CONSIDERAÇÕES SOBRE A INDICAÇÃO DO SR. FRANCISCO GROS PARA A PRESIDENCIA DO BNDES.

Autor
Eduardo Suplicy (PT - Partido dos Trabalhadores/SP)
Nome completo: Eduardo Matarazzo Suplicy
Casa
Senado Federal
Tipo
Discurso
Resumo por assunto
GOVERNO FEDERAL, ATUAÇÃO.:
  • CONSIDERAÇÕES SOBRE A INDICAÇÃO DO SR. FRANCISCO GROS PARA A PRESIDENCIA DO BNDES.
Publicação
Publicação no DSF de 03/03/2000 - Página 4083
Assunto
Outros > GOVERNO FEDERAL, ATUAÇÃO.
Indexação
  • CRITICA, INDICAÇÃO, FRANCISCO GROS, ECONOMISTA, PRESIDENCIA, BANCO NACIONAL DO DESENVOLVIMENTO ECONOMICO E SOCIAL (BNDES), MOTIVO, PARTICIPAÇÃO, PATRIMONIO, BANCO PARTICULAR, DEVEDOR, BANCO OFICIAL, SITUAÇÃO, CONFLITO, INTERESSE.
  • ENCAMINHAMENTO, REQUERIMENTO, COMISSÃO DE ASSUNTOS ECONOMICOS, CONVITE, FRANCISCO GROS, ECONOMISTA, APRESENTAÇÃO, PROPOSTA, REFERENCIA, VINCULAÇÃO, DOLAR, MOEDA, ECONOMIA NACIONAL.

O SR. EDUARDO SUPLICY (Bloco/ PT – SP. Pronuncia o seguinte discurso. Sem revisão do orador.) – Sr. Presidente, Srªs. e Srs. Senadores, quero tratar do tema que há pouco foi objeto de comentário do Senador Roberto Requião, isto é, a posse e designação do Sr. Francisco Gros para a Presidência do BNDES.  

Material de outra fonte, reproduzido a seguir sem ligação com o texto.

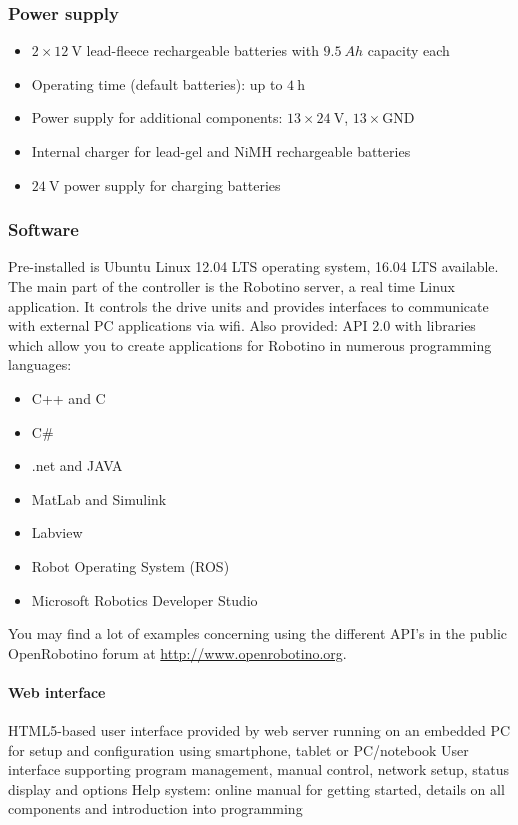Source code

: \documentclass[12pt,twoside]{article}
\begin{document}
\begin{appendix}
\subsubsection{Power supply}
\begin{itemize}
  \item $2 \times \SI{12}{\volt}$ lead-fleece rechargeable batteries with
    $\SI{9.5}{Ah}$ capacity each
  \item Operating time (default batteries): up to $\SI{4}{\hour}$
\item Power supply for additional components: $13 \times \SI{24}{\volt}$,
  $13 \times \text{GND}$
\item Internal charger for lead-gel and NiMH rechargeable batteries
\item $\SI{24}{\volt}$ power supply for charging batteries
\end{itemize}

\subsubsection{Software}
Pre-installed is Ubuntu Linux 12.04 LTS operating system, 16.04 LTS available.
The main part of the controller is the Robotino server, a real time Linux
application. It controls the drive units and provides interfaces to
communicate with external PC applications via wifi. Also provided: API
2.0 with libraries which allow you to create applications for Robotino
in numerous programming languages:

\begin{itemize}
\item C++ and C
\item C\#
\item {.net} and JAVA
\item MatLab and Simulink
\item Labview
\item Robot Operating System (ROS)
\item Microsoft Robotics Developer Studio
\end{itemize}

You may find a lot of examples concerning using the different API's in
the public OpenRobotino forum at \mbox{\url{http://www.openrobotino.org}}.

\paragraph{Web interface}
HTML5-based user interface provided by web server running on an embedded
PC for setup and configuration using smartphone, tablet or PC/notebook
User interface supporting program management, manual control, network
setup, status display and options Help system: online manual for
getting started, details on all components and introduction into
programming


\end{appendix}
\end{document}
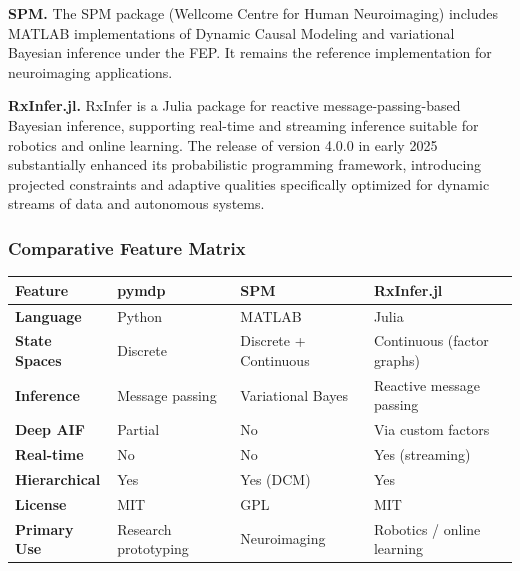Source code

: \documentclass[
]{article}
\newcounter{none} %
\begin{document}
\textbf{SPM.} The SPM package (Wellcome Centre for Human Neuroimaging)
includes MATLAB implementations of Dynamic Causal Modeling and
variational Bayesian inference under the FEP. It remains the reference
implementation for neuroimaging applications.

\textbf{RxInfer.jl.} RxInfer is a Julia package for reactive
message-passing-based Bayesian inference, supporting real-time and
streaming inference suitable for robotics and online learning. The
release of version 4.0.0 in early 2025 \citep{rxinfer2025} substantially
enhanced its probabilistic programming framework, introducing projected
constraints and adaptive qualities specifically optimized for dynamic
streams of data and autonomous systems.

\subsubsection{Comparative Feature
Matrix}\label{comparative-feature-matrix}

{\def\LTcaptype{none} %
\begin{longtable}[]{@{}
  >{\raggedright\arraybackslash}p{}
  >{\raggedright\arraybackslash}p{}
  >{\raggedright\arraybackslash}p{}
  >{\raggedright\arraybackslash}p{}@{}}
\toprule\noalign{}
\begin{minipage}[b]{\linewidth}\raggedright
Feature
\end{minipage} & \begin{minipage}[b]{\linewidth}\raggedright
pymdp
\end{minipage} & \begin{minipage}[b]{\linewidth}\raggedright
SPM
\end{minipage} & \begin{minipage}[b]{\linewidth}\raggedright
RxInfer.jl
\end{minipage} \\
\midrule\noalign{}
\endhead
\bottomrule\noalign{}
\endlastfoot
\textbf{Language} & Python & MATLAB & Julia \\
\textbf{State Spaces} & Discrete & Discrete + Continuous & Continuous
(factor graphs) \\
\textbf{Inference} & Message passing & Variational Bayes & Reactive
message passing \\
\textbf{Deep AIF} & Partial & No & Via custom factors \\
\textbf{Real-time} & No & No & Yes (streaming) \\
\textbf{Hierarchical} & Yes & Yes (DCM) & Yes \\
\textbf{License} & MIT & GPL & MIT \\
\textbf{Primary Use} & Research prototyping & Neuroimaging & Robotics /
online learning \\
\end{longtable}
}
\end{document}
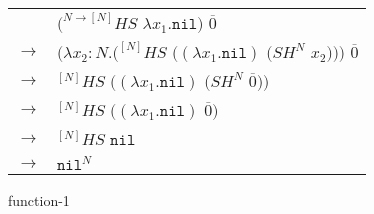 \begin{figure}[h]
\centering
\begin{tabular}{ll}
\vspace{5pt}

& $(^{N\rightarrow[N]}HS$ $\lambda x_{1}.\mathtt{nil})$ $\overline{0}$ \\

\vspace{5pt}

$\rightarrow$ & $(\lambda x_{2}:N.(^{[N]}HS$ $((\lambda x_{1}.\mathtt{nil})$ $(SH^{N}$ $x_{2})))$ $\overline{0}$ \\

\vspace{5pt}

$\rightarrow$ & $^{[N]}HS$ $((\lambda x_{1}.\mathtt{nil})$ $(SH^{N}$ $\overline{0}))$ \\

\vspace{5pt}

$\rightarrow$ & $^{[N]}HS$ $((\lambda x_{1}.\mathtt{nil})$ $\overline{0})$ \\

\vspace{5pt}

$\rightarrow$ & $^{[N]}HS$ $\mathtt{nil}$ \\

\vspace{5pt}

$\rightarrow$ & $\mathtt{nil}^{N}$
\end{tabular}
\caption{function-1}
\label{function-1}
\end{figure}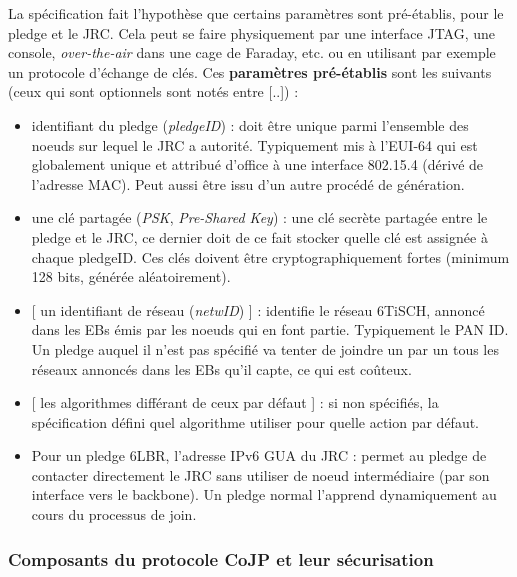 \documentclass[]{report}
\begin{document}
La spécification \cite{ietf-6tisch-minimal-security-15} fait l'hypothèse que certains paramètres sont pré-établis, pour le pledge et le JRC. Cela peut se faire physiquement par une interface JTAG, une console, \textit{over-the-air} dans une cage de Faraday, etc. ou en utilisant par exemple un protocole d'échange de clés. Ces \textbf{paramètres pré-établis} sont les suivants (ceux qui sont optionnels sont notés entre [..]) :
\vspace{0.2cm}
\begin{itemize}[label=$\bullet$]
\item identifiant du pledge (\textit{pledgeID}) : doit être unique parmi l'ensemble des noeuds sur lequel le JRC a autorité. Typiquement mis à l'EUI-64 qui est globalement unique et attribué d'office à une interface 802.15.4 (dérivé de l'adresse MAC). Peut aussi être issu d'un autre procédé de génération.
\vspace{0.2cm}
\item une clé partagée (\textit{PSK}, \textit{Pre-Shared Key}) : une clé secrète partagée entre le pledge et le JRC, ce dernier doit de ce fait stocker quelle clé est assignée à chaque pledgeID. Ces clés doivent être cryptographiquement fortes (minimum 128 bits, générée aléatoirement).
\vspace{0.2cm}
\item {[} un identifiant de réseau (\textit{netwID}) ] : identifie le réseau 6TiSCH, annoncé dans les EBs émis par les noeuds qui en font partie. Typiquement le PAN ID. Un pledge auquel il n'est pas spécifié va tenter de joindre un par un tous les réseaux annoncés dans les EBs qu'il capte, ce qui est coûteux.
\vspace{0.2cm}
\item {[} les algorithmes différant de ceux par défaut ] : si non spécifiés, la spécification \cite{ietf-6tisch-minimal-security-15} défini quel algorithme utiliser pour quelle action par défaut.
\vspace{0.2cm}
\item Pour un pledge 6LBR, l'adresse IPv6 GUA du JRC : permet au pledge de contacter directement le JRC sans utiliser de noeud intermédiaire (par son interface vers le backbone). Un pledge normal l'apprend dynamiquement au cours du processus de join.
\end{itemize}

\newpage

\subsubsection{Composants du protocole CoJP et leur sécurisation}
\end{document}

Ontem, o jornalista Roberto Cosso, da Folha de S.Paulo, apresentou uma reportagem muito bem-feita, relativa ao episódio de como o BFC Banco S/A, do qual foi sócio o economista Francisco Gros, tem uma dívida de R$32 milhões com o BNDES.  

Na semana passada, houve a indicação de Gros para a Presidência do BNDES no lugar de Andrea Calabi. Mas algo bastante preocupante acontece: o Sr. Francisco Gros diz não ter interesse financeiro no BFC, mas o fato concreto é que ele próprio, na sua entrevista, esclarece como é que ainda mantém pendente ações e patrimônio naquele banco. Como existe uma pendência entre o BNDES e o BFC, por que o Sr. Francisco Gros não percebe que há uma situação de conflito de interesses para quem vai presidir uma instituição pública da importância do BNDES?  

Leio aqui a pergunta de Roberto Cosso, da Folha de S.Paulo , para o Presidente Francisco Gros: "Quando há um banco liquidado, os pagamentos são feitos pelo administrador, que utiliza os ativos restantes para pagar os passivos. Esse pagamento exige negociação para que a dívida seja corrigida. O fato de o senhor estar na Presidência do BNDES, havendo essa negociação do BNDES com o BFC, constrange de alguma forma?"  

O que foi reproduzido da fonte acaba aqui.